>>

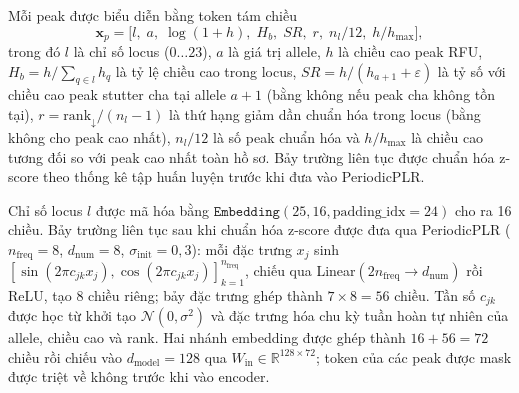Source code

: \documentclass[12pt,a4paper]{article}
\begin{document}
Mỗi peak được biểu diễn bằng token tám chiều
\begin{equation}
\bm{x}_p = \bigl[l,\;a,\;\log(1+h),\;H_b,\;SR,\;r,\;n_l/12,\;h/h_{\max}\bigr],
\end{equation}
trong đó $l$ là chỉ số locus ($0\ldots23$), $a$ là giá trị allele, $h$ là chiều cao peak RFU, $H_b=h/\sum_{q\in l}h_q$ là tỷ lệ chiều cao trong locus, $SR=h/(h_{a+1}+\varepsilon)$ là tỷ số với chiều cao peak stutter cha tại allele $a+1$ (bằng không nếu peak cha không tồn tại), $r=\mathrm{rank}_{\downarrow}/(n_l-1)$ là thứ hạng giảm dần chuẩn hóa trong locus (bằng không cho peak cao nhất), $n_l/12$ là số peak chuẩn hóa và $h/h_{\max}$ là chiều cao tương đối so với peak cao nhất toàn hồ sơ. Bảy trường liên tục được chuẩn hóa z-score theo thống kê tập huấn luyện trước khi đưa vào PeriodicPLR.

Chỉ số locus $l$ được mã hóa bằng $\texttt{Embedding}(25,16,\text{padding\_idx}=24)$ cho ra 16 chiều. Bảy trường liên tục sau khi chuẩn hóa z-score được đưa qua PeriodicPLR ($n_{\mathrm{freq}}=8$, $d_{\mathrm{num}}=8$, $\sigma_{\mathrm{init}}=0{,}3$): mỗi đặc trưng $x_j$ sinh $[\sin(2\pi c_{jk}x_j), \cos(2\pi c_{jk}x_j)]_{k=1}^{n_{\mathrm{freq}}}$, chiếu qua Linear$(2n_{\mathrm{freq}}\to d_{\mathrm{num}})$ rồi ReLU, tạo 8 chiều riêng; bảy đặc trưng ghép thành $7\times8=56$ chiều. Tần số $c_{jk}$ được học từ khởi tạo $\mathcal{N}(0,\sigma^2)$ và đặc trưng hóa chu kỳ tuần hoàn tự nhiên của allele, chiều cao và rank. Hai nhánh embedding được ghép thành $16+56=72$ chiều rồi chiếu vào $d_{\mathrm{model}}=128$ qua $W_{\mathrm{in}}\in\mathbb{R}^{128\times72}$; token của các peak được mask được triệt về không trước khi vào encoder.
\end{document}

<<

▶ What the exercise asks:
Without altering anything, output all the lines above but none of the images.

▶ Solution to this task:
Source code

: \documentclass[12pt,a4paper]{article}
\begin{document}
Mỗi peak được biểu diễn bằng token tám chiều
\begin{equation}
\bm{x}_p = \bigl[l,\;a,\;\log(1+h),\;H_b,\;SR,\;r,\;n_l/12,\;h/h_{\max}\bigr],
\end{equation}
trong đó $l$ là chỉ số locus ($0\ldots23$), $a$ là giá trị allele, $h$ là chiều cao peak RFU, $H_b=h/\sum_{q\in l}h_q$ là tỷ lệ chiều cao trong locus, $SR=h/(h_{a+1}+\varepsilon)$ là tỷ số với chiều cao peak stutter cha tại allele $a+1$ (bằng không nếu peak cha không tồn tại), $r=\mathrm{rank}_{\downarrow}/(n_l-1)$ là thứ hạng giảm dần chuẩn hóa trong locus (bằng không cho peak cao nhất), $n_l/12$ là số peak chuẩn hóa và $h/h_{\max}$ là chiều cao tương đối so với peak cao nhất toàn hồ sơ. Bảy trường liên tục được chuẩn hóa z-score theo thống kê tập huấn luyện trước khi đưa vào PeriodicPLR.

Chỉ số locus $l$ được mã hóa bằng $\texttt{Embedding}(25,16,\text{padding\_idx}=24)$ cho ra 16 chiều. Bảy trường liên tục sau khi chuẩn hóa z-score được đưa qua PeriodicPLR ($n_{\mathrm{freq}}=8$, $d_{\mathrm{num}}=8$, $\sigma_{\mathrm{init}}=0{,}3$): mỗi đặc trưng $x_j$ sinh $[\sin(2\pi c_{jk}x_j), \cos(2\pi c_{jk}x_j)]_{k=1}^{n_{\mathrm{freq}}}$, chiếu qua Linear$(2n_{\mathrm{freq}}\to d_{\mathrm{num}})$ rồi ReLU, tạo 8 chiều riêng; bảy đặc trưng ghép thành $7\times8=56$ chiều. Tần số $c_{jk}$ được học từ khởi tạo $\mathcal{N}(0,\sigma^2)$ và đặc trưng hóa chu kỳ tuần hoàn tự nhiên của allele, chiều cao và rank. Hai nhánh embedding được ghép thành $16+56=72$ chiều rồi chiếu vào $d_{\mathrm{model}}=128$ qua $W_{\mathrm{in}}\in\mathbb{R}^{128\times72}$; token của các peak được mask được triệt về không trước khi vào encoder.
\end{document}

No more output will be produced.